Barb now claims that Bill Gates is causing failures in crops. Perhaps he is a time lord as well?
Barb claims that Monsanto is to blame for the drought in Africa and all the associated death. Hey Barb, you know that a little over 100 years ago drought meant starvation and death in the areas we know as Western Civilization too. Remember that Irish Potato famine? We don't have that now. Why? Because of the industrial revolution, property rights, increases in farming technology, etc. Africa is absolutely backwards and has none of these things, so, Africa still starves. That's not exactly Monsanto's fault.

Monsanto offers drought tolerant corn to African countries suffering severe drought. This is evil for some reason. What should they do, offer corn seed that will die easily from drought? What exactly does this bitch want? They are 'disaster capitalists'. Would you call someone who sells cars to people whose cars have broken down to be a disaster capitalist? Hell, Africa doesn't have to take the corn. They can always starve too, I guess, which seems to be what Barb would prefer.

But wait!!!!! MONSANTO IS CAUSING THE DROUGHT!!!! DUN DUN DUUUUUUNNN!!!!!

They keep talking about the 'toxic chemicals' that we are dumping via chemtrails. They just assume it, and to buy into what they're saying, you have to simply assume it too.
Michael Murphy, our host for this sad bit on of cinema, comes on screen to start summarizing. This is an enormous 'just so' story that requires ignoring physics, chemistry, common sense, and never asking for evidence in order to swallow. Evidence, seriously, they have provided NONE. Not a single claim, not a single correctly structured argument. Everything has been hearsay by people who either aren't actually promoting this agenda, are demonstrable frauds, or are simply have no real knowledge of the topic in question.

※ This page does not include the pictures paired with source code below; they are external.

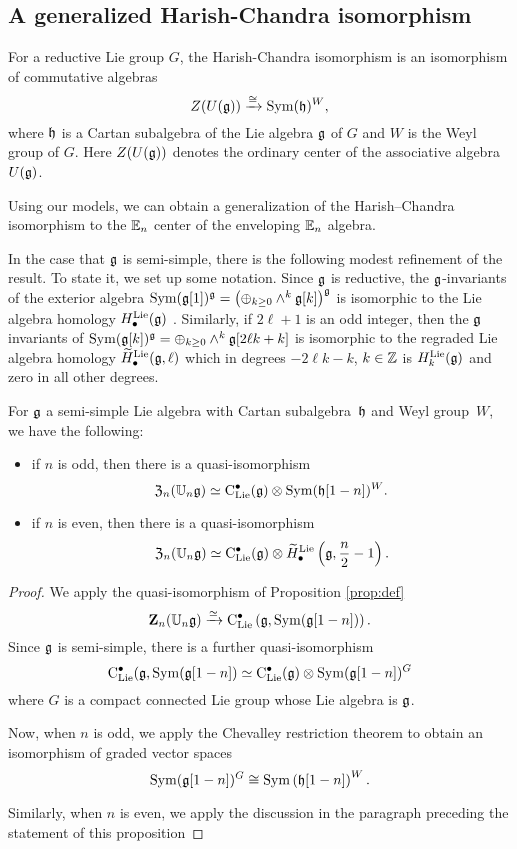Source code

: \documentclass[11pt]{amsart}
\numberwithin{equation}{section}
\begin{document}
\subsection{A generalized Harish-Chandra isomorphism}

For a reductive Lie group $G$, the Harish-Chandra isomorphism is an isomorphism of commutative algebras
\[
Z(U(\mathfrak g)) \xrightarrow{\cong} {\rm Sym} (\mathfrak h)^W,
\]
where $\mathfrak h$ is a Cartan subalgebra of the Lie algebra $\mathfrak g$ of $G$ and $W$ is the Weyl group of $G$. 
Here $Z(U(\mathfrak g))$ denotes the ordinary center of the associative algebra~$U(\mathfrak g)$. 

Using our models, we can obtain a generalization of the Harish--Chandra isomorphism to the $\mathbb E_n$ center of the  enveloping $\mathbb E_n$ algebra. 

In the case that $\mathfrak g$ is semi-simple, there is the following modest refinement of the result. 
To state it, we set up some notation. 
Since $\mathfrak g$ is reductive, the $\mathfrak g$-invariants of the exterior algebra ${\rm Sym}(\mathfrak g[1])^\mathfrak g = \left(\oplus_{k \geq 0} \wedge^k \mathfrak g[k]\right)^\mathfrak g$ is isomorphic to the Lie algebra homology $H^{\rm Lie}_\bullet(\mathfrak g)$ \cite{Cartan}.
Similarly, if $2\ell+1$ is an odd integer, then the $\mathfrak g$ invariants of ${\rm Sym}(\mathfrak g[k])^\mathfrak g = \oplus_{k \geq 0} \wedge^k \mathfrak g[2 \ell k + k]$ is isomorphic to the regraded Lie algebra homology $\widetilde{H}_\bullet^{\rm Lie} (\mathfrak g, \ell)$
which in degrees $-2\ell k - k$, $k \in \mathbb Z$ is $H_{k}^{\rm Lie}(\mathfrak g)$ and zero in all other degrees.

\begin{prp}
For $\mathfrak g$ a semi-simple Lie algebra with Cartan subalgebra~$\mathfrak h$ and Weyl group~$W$, we have the following:
\begin{itemize}
\item if $n$ is odd, then there is a quasi-isomorphism 
\[
{\frak Z}_n(\mathbb U_n \mathfrak g) \simeq {\rm C}_{\rm Lie}^\bullet (\mathfrak g) \otimes {\rm Sym}(\mathfrak h[1-n])^W.
\]
\item if $n$ is even, then there is a quasi-isomorphism 
\[
{\frak Z}_n(\mathbb U_n \mathfrak g) \simeq {\rm C}_{\rm Lie}^\bullet (\mathfrak g) \otimes \widetilde{H}_\bullet^{\rm Lie} \left(\mathfrak g, \frac{n}{2} -1\right).
\]
\end{itemize}
\end{prp}
\begin{proof}
We apply the quasi-isomorphism of Proposition \ref{prop:def}
\[
\mathbf Z_n(\mathbb U_n \mathfrak g) \xrightarrow{\simeq} {\rm C}_{\rm Lie}^\bullet\left(\mathfrak g, {\rm Sym}(\mathfrak g[1-n]) \right) .
\]
Since $\mathfrak g$ is semi-simple, there is a further quasi-isomorphism
\[
{\rm C}_{\rm Lie}^\bullet(\mathfrak g, {\rm Sym}(\mathfrak g[1-n]) \simeq {\rm C}_{\rm Lie}^\bullet (\mathfrak g) \otimes {\rm Sym}(\mathfrak g[1-n])^G 
\]
where $G$ is a compact connected Lie group whose Lie algebra is $\mathfrak g$. 

Now, when $n$ is odd, we apply the Chevalley restriction theorem to obtain an isomorphism of graded vector spaces
\[
{\rm Sym}(\mathfrak g[1-n])^G \cong {\rm Sym} \left(\mathfrak h[1-n]\right)^W .
\]

Similarly, when $n$ is even, we apply the discussion in the paragraph preceding the statement of this proposition 
\end{proof}
\end{document}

Know what this reminds me of? Alberto Rivera. Look him up in Wikipedia. He was a huge anti Catholic propagandist who claimed to have been a Jesuit secret agent before converting to being a fundamentalist. He made lots and lots of wild conspiracy charges against the Church, even so far as we carefully created Islam. He never actually gave, you know, EVIDENCE for these claims. Oh, and there was this little thing of him actually living in Hoboken, NJ with active warrants out for his arrest for check fraud during the same time he claimed is was in Spain being made into a Jesuit priest, but that's just what MONSANTO wants you to think!!! Wait, I'm getting tired and all this is blurring together. That's it, I'm done. YAY FOR CREDITS!!

Wait, someone actually wanted their name associated with the making of his shit sandwich?